Dataset entries
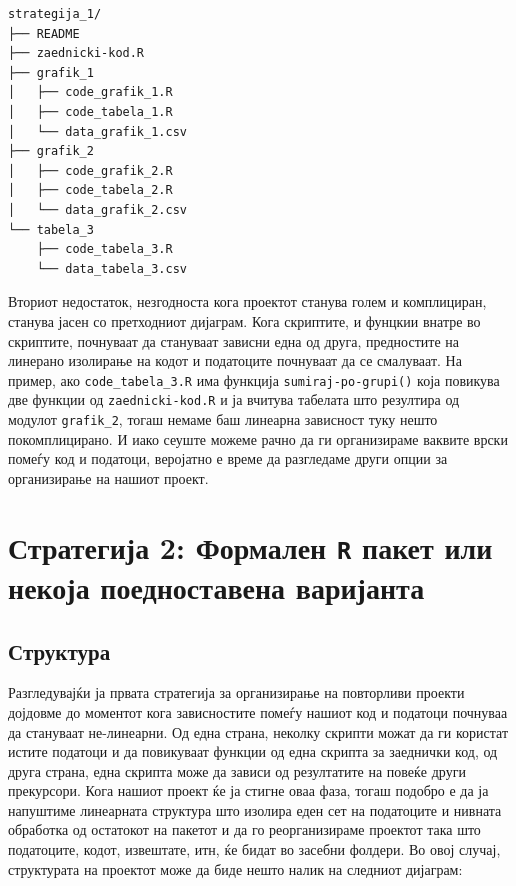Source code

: \documentclass[
]{book}
\begin{document}
\begin{verbatim}
strategija_1/
├── README
├── zaednicki-kod.R
├── grafik_1
│   ├── code_grafik_1.R
│   ├── code_tabela_1.R
│   └── data_grafik_1.csv
├── grafik_2
│   ├── code_grafik_2.R
│   ├── code_tabela_2.R
│   └── data_grafik_2.csv
└── tabela_3
    ├── code_tabela_3.R
    └── data_tabela_3.csv
\end{verbatim}

Вториот недостаток, незгодноста кога проектот станува голем и комплициран, станува јасен со претходниот дијаграм. Кога скриптите, и фунцкии внатре во скриптите, почнуваат да стануваат зависни една од друга, предностите на линерано изолирање на кодот и податоците почнуваат да се смалуваат. На пример, ако \texttt{code\_tabela\_3.R} има функција \texttt{sumiraj-po-grupi()} која повикува две функции од \texttt{zaednicki-kod.R} и ја вчитува табелата што резултира од модулот \texttt{grafik\_2}, тогаш немаме баш линеарна зависност туку нешто покомплицирано. И иако сеуште можеме рачно да ги организираме ваквите врски помеѓу код и податоци, веројатно е време да разгледаме други опции за организирање на нашиот проект.

\hypertarget{ux441ux442ux440ux430ux442ux435ux433ux438ux458ux430-2-ux444ux43eux440ux43cux430ux43bux435ux43d-r-ux43fux430ux43aux435ux442-ux438ux43bux438-ux43dux435ux43aux43eux458ux430-ux43fux43eux435ux434ux43dux43eux441ux442ux430ux432ux435ux43dux430-ux432ux430ux440ux438ux458ux430ux43dux442ux430}{%
\section{\texorpdfstring{Стратегија 2: Формален \texttt{R} пакет или некоја поедноставена варијанта}{Стратегија 2: Формален R пакет или некоја поедноставена варијанта}}\label{ux441ux442ux440ux430ux442ux435ux433ux438ux458ux430-2-ux444ux43eux440ux43cux430ux43bux435ux43d-r-ux43fux430ux43aux435ux442-ux438ux43bux438-ux43dux435ux43aux43eux458ux430-ux43fux43eux435ux434ux43dux43eux441ux442ux430ux432ux435ux43dux430-ux432ux430ux440ux438ux458ux430ux43dux442ux430}}

\hypertarget{ux441ux442ux440ux443ux43aux442ux443ux440ux430-1}{%
\subsection{Структура}\label{ux441ux442ux440ux443ux43aux442ux443ux440ux430-1}}

Разгледувајќи ја првата стратегија за организирање на повторливи проекти дојдовме до моментот кога зависностите помеѓу нашиот код и податоци почнуваа да стануваат не-линеарни. Од една страна, неколку скрипти можат да ги користат истите податоци и да повикуваат функции од една скрипта за заеднички код, од друга страна, една скрипта може да зависи од резултатите на повеќе други прекурсори. Кога нашиот проект ќе ја стигне оваа фаза, тогаш подобро е да ја напуштиме линеарната структура што изолира еден сет на податоците и нивната обработка од остатокот на пакетот и да го реорганизираме проектот така што податоците, кодот, извештате, итн, ќе бидат во засебни фолдери. Во овој случај, структурата на проектот може да биде нешто налик на следниот дијаграм:
\end{document}

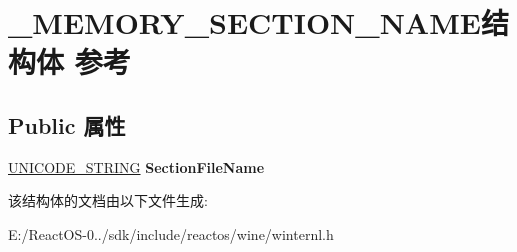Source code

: \hypertarget{struct___m_e_m_o_r_y___s_e_c_t_i_o_n___n_a_m_e}{}\section{\+\_\+\+M\+E\+M\+O\+R\+Y\+\_\+\+S\+E\+C\+T\+I\+O\+N\+\_\+\+N\+A\+M\+E结构体 参考}
\label{struct___m_e_m_o_r_y___s_e_c_t_i_o_n___n_a_m_e}
\subsection*{Public 属性}
\begin{DoxyCompactItemize}
\item 
\mbox{\label{struct___m_e_m_o_r_y___s_e_c_t_i_o_n___n_a_m_e_ab8bd7f62573d0f43e8b8d869468e3d0b}} 
\hyperlink{struct___u_n_i_c_o_d_e___s_t_r_i_n_g}{U\+N\+I\+C\+O\+D\+E\+\_\+\+S\+T\+R\+I\+NG} {\bfseries Section\+File\+Name}
\end{DoxyCompactItemize}


该结构体的文档由以下文件生成\+:\begin{DoxyCompactItemize}
\item 
E\+:/\+React\+O\+S-\/0../sdk/include/reactos/wine/winternl.\+h\end{DoxyCompactItemize}
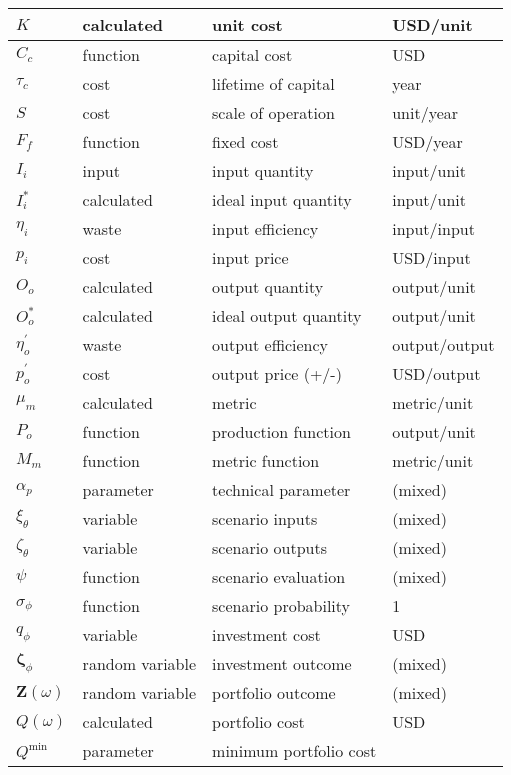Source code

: \documentclass[letterpaper,10pt,english]{sphinxmanual}
\begin{document}
\begin{savenotes}
\begin{longtable}{|l|l|l|l|}
\(K\)
&
calculated
&
unit cost
&
USD/unit
\\
\hline
\(C_c\)
&
function
&
capital cost
&
USD
\\
\hline
\(\tau_c\)
&
cost
&
lifetime of capital
&
year
\\
\hline
\(S\)
&
cost
&
scale of operation
&
unit/year
\\
\hline
\(F_f\)
&
function
&
fixed cost
&
USD/year
\\
\hline
\(I_i\)
&
input
&
input quantity
&
input/unit
\\
\hline
\(I^*_i\)
&
calculated
&
ideal input quantity
&
input/unit
\\
\hline
\(\eta_i\)
&
waste
&
input efficiency
&
input/input
\\
\hline
\(p_i\)
&
cost
&
input price
&
USD/input
\\
\hline
\(O_o\)
&
calculated
&
output quantity
&
output/unit
\\
\hline
\(O^*_o\)
&
calculated
&
ideal output quantity
&
output/unit
\\
\hline
\(\eta^\prime_o\)
&
waste
&
output efficiency
&
output/output
\\
\hline
\(p^\prime_o\)
&
cost
&
output price (+/-)
&
USD/output
\\
\hline
\(\mu_m\)
&
calculated
&
metric
&
metric/unit
\\
\hline
\(P_o\)
&
function
&
production function
&
output/unit
\\
\hline
\(M_m\)
&
function
&
metric function
&
metric/unit
\\
\hline
\(\alpha_p\)
&
parameter
&
technical parameter
&
(mixed)
\\
\hline
\(\xi_\theta\)
&
variable
&
scenario inputs
&
(mixed)
\\
\hline
\(\zeta_\theta\)
&
variable
&
scenario outputs
&
(mixed)
\\
\hline
\(\psi\)
&
function
&
scenario evaluation
&
(mixed)
\\
\hline
\(\sigma_\phi\)
&
function
&
scenario probability
&
1
\\
\hline
\(q_\phi\)
&
variable
&
investment cost
&
USD
\\
\hline
\(\mathbf{\zeta}_\phi\)
&
random variable
&
investment outcome
&
(mixed)
\\
\hline
\(\mathbf{Z}(\omega)\)
&
random variable
&
portfolio outcome
&
(mixed)
\\
\hline
\(Q(\omega)\)
&
calculated
&
portfolio cost
&
USD
\\
\hline
\(Q^\mathrm{min}\)
&
parameter
&
minimum portfolio cost

\end{longtable}
\end{savenotes}
\end{document}

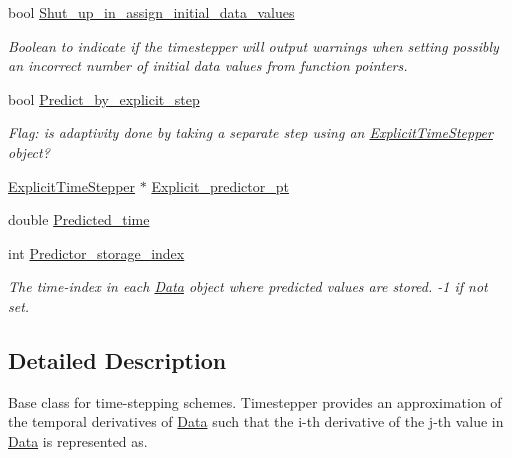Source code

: \begin{DoxyCompactItemize}
bool \hyperlink{classoomph_1_1TimeStepper_a1a8928784f3903a8f0f3f5e2400fa430}{Shut\+\_\+up\+\_\+in\+\_\+assign\+\_\+initial\+\_\+data\+\_\+values}
\begin{DoxyCompactList}\small\item\em Boolean to indicate if the timestepper will output warnings when setting possibly an incorrect number of initial data values from function pointers. \end{DoxyCompactList}\item 
bool \hyperlink{classoomph_1_1TimeStepper_a30f71fb3ee14db4dd9d9d2cef1189ddc}{Predict\+\_\+by\+\_\+explicit\+\_\+step}
\begin{DoxyCompactList}\small\item\em Flag\+: is adaptivity done by taking a separate step using an \hyperlink{classoomph_1_1ExplicitTimeStepper}{Explicit\+Time\+Stepper} object? \end{DoxyCompactList}\item 
\hyperlink{classoomph_1_1ExplicitTimeStepper}{Explicit\+Time\+Stepper} $\ast$ \hyperlink{classoomph_1_1TimeStepper_a41f408e1a313ae5b1806c3a306d720a2}{Explicit\+\_\+predictor\+\_\+pt}
\item 
double \hyperlink{classoomph_1_1TimeStepper_af41318cc5f48050e143182f59a06e5d6}{Predicted\+\_\+time}
\item 
int \hyperlink{classoomph_1_1TimeStepper_af91eb510f32a9d072399f37389853174}{Predictor\+\_\+storage\+\_\+index}
\begin{DoxyCompactList}\small\item\em The time-\/index in each \hyperlink{classoomph_1_1Data}{Data} object where predicted values are stored. -\/1 if not set. \end{DoxyCompactList}\end{DoxyCompactItemize}


\subsection{Detailed Description}
Base class for time-\/stepping schemes. Timestepper provides an approximation of the temporal derivatives of \hyperlink{classoomph_1_1Data}{Data} such that the i-\/th derivative of the j-\/th value in \hyperlink{classoomph_1_1Data}{Data} is represented as. 


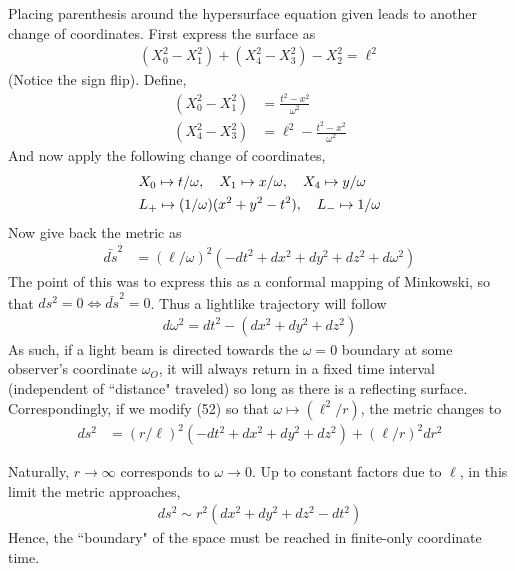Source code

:\documentclass[10pt]{scrartcl}
\begin{document}
Placing parenthesis around the hypersurface equation given leads to another change of coordinates. First express the surface as
\begin{align}
	(X_0^2 - X_1^2) + (X_4^2 - X_3^2) - X_2^2 = \ell^2
\end{align}
(Notice the sign flip). Define,
\begin{align}
	(X_0^2 - X_1^2) &= \frac{t^2 - x^2}{\omega^2}\\
	(X_4^2 - X_3^2) &= \ell^2 - \frac{t^2-x^2}{\omega^2}
\end{align}
And now apply the following change of coordinates,
\begin{align}
&X_0\mapsto t/\omega\qcomma X_1\mapsto x/\omega\qcomma X_4\mapsto y/\omega	\\
&L_+ \mapsto (1/\omega)(x^2 + y^2 - t^2)\qcomma L_- \mapsto 1/\omega 	
\end{align}
Now give back the metric as 
\begin{align}
 \bar{ds}^2 &= (\ell/\omega)^2(-dt^2 + dx^2 + dy^2 + dz^2 + d\omega^2) 
\end{align}
The point of this was to express this as a conformal mapping of Minkowski, so that $ds^2 = 0 \iff \bar{ds}^2 = 0$. Thus a lightlike trajectory will follow
\begin{align}
d\omega^2 = dt^2 - (dx^2 + dy^2 + dz^2)	
\end{align}
As such, if a light beam is directed towards the $\omega=0$ boundary at some observer's coordinate $\omega_O$, it will always return in a fixed time interval (independent of ``distance" traveled) so long as there is a reflecting surface. Correspondingly, if we modify (52) so that $\omega\mapsto (\ell^2/r)$, the metric changes to
\begin{align}
ds^2 &= (r/\ell)^2(-dt^2 + dx^2 + dy^2 + dz^2) + (\ell/r)^2dr^2	
\end{align}

Naturally, $r\to\infty$ corresponds to $\omega\to 0$.  Up to constant factors due to $\ell$, in this limit the metric approaches,
\begin{align}
	ds^2\sim r^2(dx^2 + dy^2 + dz^2 - dt^2)
\end{align}
Hence, the ``boundary" of the space must be reached in finite-only coordinate time. 
\end{document}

> **The problem**
Please show every line above that includes the word "express".

> **Answer space**
Placing parenthesis around the hypersurface equation given leads to another change of coordinates. First express the surface as
The point of this was to express this as a conformal mapping of Minkowski, so that $ds^2 = 0 \iff \bar{ds}^2 = 0$. Thus a lightlike trajectory will follow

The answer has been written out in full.